Tilman Baumgärtel (born 1966, Würzburg, Bavaria, Germany) is a German author, media theorist, curator and journalist. He is currently professor of media theory (department design) at the University of Applied Sciences, Mainz.

Life 
Tilman Baumgärtel has published books on media culture, Internet art, computer games, and Independent cinema in Southeast Asia. From 2005 to 2009 he taught at the University of the Philippines in Manila media and film studies. From 2009 to 2012, he taught at the Royal University of Phnom Penh in Cambodia at the Department of Media and Communication. Currently he is professor for media theory at the Hochschule Mainz.

His most recent publications is GIFs.

From 2018 to 2021 he was in charge of a DFG-research project  on the art group Van Gogh TV and their documenta project Piazza Virtuale.

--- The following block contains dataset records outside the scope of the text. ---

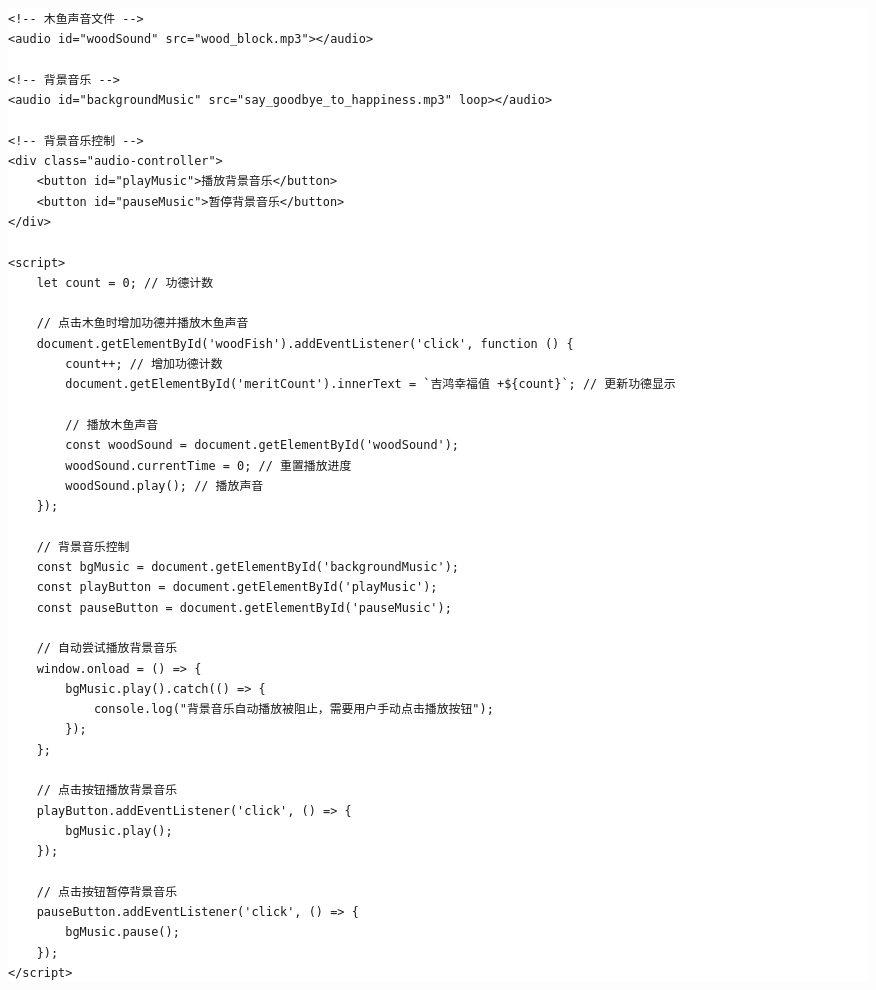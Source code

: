     <!-- 木鱼声音文件 -->
    <audio id="woodSound" src="wood_block.mp3"></audio>

    <!-- 背景音乐 -->
    <audio id="backgroundMusic" src="say_goodbye_to_happiness.mp3" loop></audio>

    <!-- 背景音乐控制 -->
    <div class="audio-controller">
        <button id="playMusic">播放背景音乐</button>
        <button id="pauseMusic">暂停背景音乐</button>
    </div>

    <script>
        let count = 0; // 功德计数

        // 点击木鱼时增加功德并播放木鱼声音
        document.getElementById('woodFish').addEventListener('click', function () {
            count++; // 增加功德计数
            document.getElementById('meritCount').innerText = `吉鸿幸福值 +${count}`; // 更新功德显示

            // 播放木鱼声音
            const woodSound = document.getElementById('woodSound');
            woodSound.currentTime = 0; // 重置播放进度
            woodSound.play(); // 播放声音
        });

        // 背景音乐控制
        const bgMusic = document.getElementById('backgroundMusic');
        const playButton = document.getElementById('playMusic');
        const pauseButton = document.getElementById('pauseMusic');

        // 自动尝试播放背景音乐
        window.onload = () => {
            bgMusic.play().catch(() => {
                console.log("背景音乐自动播放被阻止，需要用户手动点击播放按钮");
            });
        };

        // 点击按钮播放背景音乐
        playButton.addEventListener('click', () => {
            bgMusic.play();
        });

        // 点击按钮暂停背景音乐
        pauseButton.addEventListener('click', () => {
            bgMusic.pause();
        });
    </script>
</body>
</html>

As a journalist he has been writing since the early 1990s for the Berlin daily die tageszeitung, Die Zeit, the Neue Zürcher Zeitung, Telepolis, the Berliner Zeitung and other German and international newspapers and magazines.

Works 
Harun Farocki – Vom Guerillakino zum Essayfilm. Werkmonographie eines Autorenfilmer, Berlin 1998
net.art. Materials for net art, Nuremberg 1999
net.art 2.0. New materials for net art. New material on art on the internet (bi-lingual: English / German), Nuremberg 2001
install.exe, Basel 2003
games. Computer games by artists, Frankfurt / Main, 2004
Sine cinema. Philippine-German Cinema Relations, Manila 2007
The Calamansi Cookbook: An Expat's Guide to Eating Well in the Philippines, Manila 2009
KON. The Cinema of Cambodia, Phnom Penh 2010
DONTREY. The Music of Cambodia, Phnom Penh 2011
STHAPATYAM. The Architecture of Cambodia, Phnom Penh 2012
South East Asian Independent Cinema, Hong Kong 2012
Schleifen. Zur Geschichte und Ästhetik des Loops, Berlin 2015
Pirate Essays. A Reader in International Media Piracy, Amsterdam 2016
Texte zur Theorie des Internets, Stuttgart 2017
Texte zur Theorie der Werbung, Stuttgart 2018
Eintritt in ein Lebewesen – Von der Sozialen Skulptur zum Plattform-Kapitalismus, Berlin 2020 (Kunstraum Kreuzberg)
 GIFs, Berlin 2020 (Wagenbach Verlag)
Van Gogh TV´s "Piazza virtuale". The Invention of Social Media at documenta IX in 1992, Bielefeld 2021 (Transcript Verlag), eBook as Open Access file here.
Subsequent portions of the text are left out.